#### ABOUT THIS TASK:
Take the entries below and write them out exactly, with each picture removed.
(SUPPLIED ENTRIES)
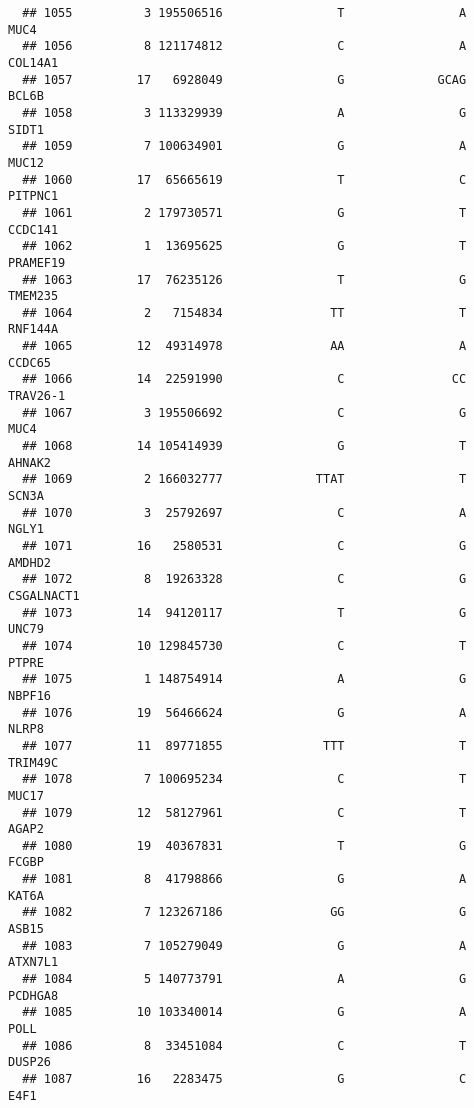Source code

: \documentclass[12pt,twoside]{reedthesis}
\theoremstyle{definition}
\theoremstyle{definition}
\theoremstyle{remark}
\begin{document}
\begin{verbatim}
  ## 1055          3 195506516                T                A           MUC4
  ## 1056          8 121174812                C                A        COL14A1
  ## 1057         17   6928049                G             GCAG          BCL6B
  ## 1058          3 113329939                A                G          SIDT1
  ## 1059          7 100634901                G                A          MUC12
  ## 1060         17  65665619                T                C        PITPNC1
  ## 1061          2 179730571                G                T        CCDC141
  ## 1062          1  13695625                G                T       PRAMEF19
  ## 1063         17  76235126                T                G        TMEM235
  ## 1064          2   7154834               TT                T        RNF144A
  ## 1065         12  49314978               AA                A         CCDC65
  ## 1066         14  22591990                C               CC       TRAV26-1
  ## 1067          3 195506692                C                G           MUC4
  ## 1068         14 105414939                G                T         AHNAK2
  ## 1069          2 166032777             TTAT                T          SCN3A
  ## 1070          3  25792697                C                A          NGLY1
  ## 1071         16   2580531                C                G         AMDHD2
  ## 1072          8  19263328                C                G     CSGALNACT1
  ## 1073         14  94120117                T                G          UNC79
  ## 1074         10 129845730                C                T          PTPRE
  ## 1075          1 148754914                A                G         NBPF16
  ## 1076         19  56466624                G                A          NLRP8
  ## 1077         11  89771855              TTT                T        TRIM49C
  ## 1078          7 100695234                C                T          MUC17
  ## 1079         12  58127961                C                T          AGAP2
  ## 1080         19  40367831                T                G          FCGBP
  ## 1081          8  41798866                G                A          KAT6A
  ## 1082          7 123267186               GG                G          ASB15
  ## 1083          7 105279049                G                A        ATXN7L1
  ## 1084          5 140773791                A                G        PCDHGA8
  ## 1085         10 103340014                G                A           POLL
  ## 1086          8  33451084                C                T         DUSP26
  ## 1087         16   2283475                G                C           E4F1

\end{verbatim}
\end{document}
(End SUPPLIED ENTRIES)
#### ANSWER AREA:
Source code

: \documentclass[12pt,twoside]{reedthesis}
\theoremstyle{definition}
\theoremstyle{definition}
\theoremstyle{remark}
\begin{document}
\begin{verbatim}
  ## 1055          3 195506516                T                A           MUC4
  ## 1056          8 121174812                C                A        COL14A1
  ## 1057         17   6928049                G             GCAG          BCL6B
  ## 1058          3 113329939                A                G          SIDT1
  ## 1059          7 100634901                G                A          MUC12
  ## 1060         17  65665619                T                C        PITPNC1
  ## 1061          2 179730571                G                T        CCDC141
  ## 1062          1  13695625                G                T       PRAMEF19
  ## 1063         17  76235126                T                G        TMEM235
  ## 1064          2   7154834               TT                T        RNF144A
  ## 1065         12  49314978               AA                A         CCDC65
  ## 1066         14  22591990                C               CC       TRAV26-1
  ## 1067          3 195506692                C                G           MUC4
  ## 1068         14 105414939                G                T         AHNAK2
  ## 1069          2 166032777             TTAT                T          SCN3A
  ## 1070          3  25792697                C                A          NGLY1
  ## 1071         16   2580531                C                G         AMDHD2
  ## 1072          8  19263328                C                G     CSGALNACT1
  ## 1073         14  94120117                T                G          UNC79
  ## 1074         10 129845730                C                T          PTPRE
  ## 1075          1 148754914                A                G         NBPF16
  ## 1076         19  56466624                G                A          NLRP8
  ## 1077         11  89771855              TTT                T        TRIM49C
  ## 1078          7 100695234                C                T          MUC17
  ## 1079         12  58127961                C                T          AGAP2
  ## 1080         19  40367831                T                G          FCGBP
  ## 1081          8  41798866                G                A          KAT6A
  ## 1082          7 123267186               GG                G          ASB15
  ## 1083          7 105279049                G                A        ATXN7L1
  ## 1084          5 140773791                A                G        PCDHGA8
  ## 1085         10 103340014                G                A           POLL
  ## 1086          8  33451084                C                T         DUSP26
  ## 1087         16   2283475                G                C           E4F1

\end{verbatim}
\end{document}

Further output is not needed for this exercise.